Aug 24 2020 My Summer Internship 2020 [4|4]

Introduction

This is the fourth and last part of my series about the work I do on this years internship. If you haven't already, you can read the third part here.

Implementing TFLite quantized Network in C

Because I don't know how to read the TFLite format (network structure, variables, etc.) I opted for a small Python program to export everything I need in a C struct.

The only problem: Printing the layers of the TFLite model in Tensorflow is sorted alphabetically by name. So my program is nothing more than a hack, to ensure correct order of the layers.

To make sure that all weights were exported correctly by that program, I decided to write the network inference with floats.

I included the network.h file in my C Code and dequantized all weights and biases according to the available quantization parameters.

Calculating the dot-product of the input and the weights for every layer, adding the bias and performing the activation function (ReLu) gives me the correct result.

Going one step further I tried to calculate the inference with the quantized values.
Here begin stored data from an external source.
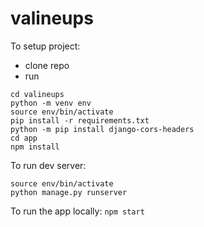 # valineups

To setup project:
- clone repo
- run
```
cd valineups
python -m venv env
source env/bin/activate
pip install -r requirements.txt
python -m pip install django-cors-headers
cd app
npm install
```
To run dev server:
```
source env/bin/activate
python manage.py runserver
```
To run the app locally:
`npm start`


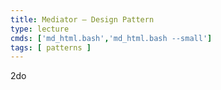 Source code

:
 ```yaml
---
title: Mediator – Design Pattern
type: lecture
cmds: ['md_html.bash','md_html.bash --small']
tags: [ patterns ]
---
```




2do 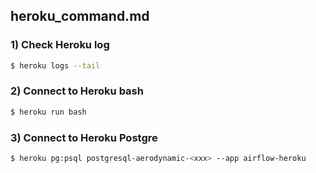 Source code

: ## heroku_command.md

### 1) Check Heroku log 
```bash
$ heroku logs --tail
```
### 2) Connect to Heroku bash 
```bash
$ heroku run bash
```

### 3) Connect to Heroku Postgre 
```bash
$ heroku pg:psql postgresql-aerodynamic-<xxx> --app airflow-heroku
```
There I had to keep the conversions because of the different quantization parameters in mind (scale, zero point).

I got pretty good results (after fixing the saturation range from [-128; 127] to [-127; 127]), but somehow the error is a bit bigger than that of the TFLite implementation. And I have a 32 bit * 16 bit multiplication per neuron, which is also not that great.

Nevertheless I decided to go on with the HLS as I can fix these errors later on (if there is time left).

HLS - High Level Synthesis

HLS in Vivado basically takes a C/C++ program and converts it to a HDL like Verilog or VHDL. But of course there are certain constraints in order to successfully convert a regular C/C++ program.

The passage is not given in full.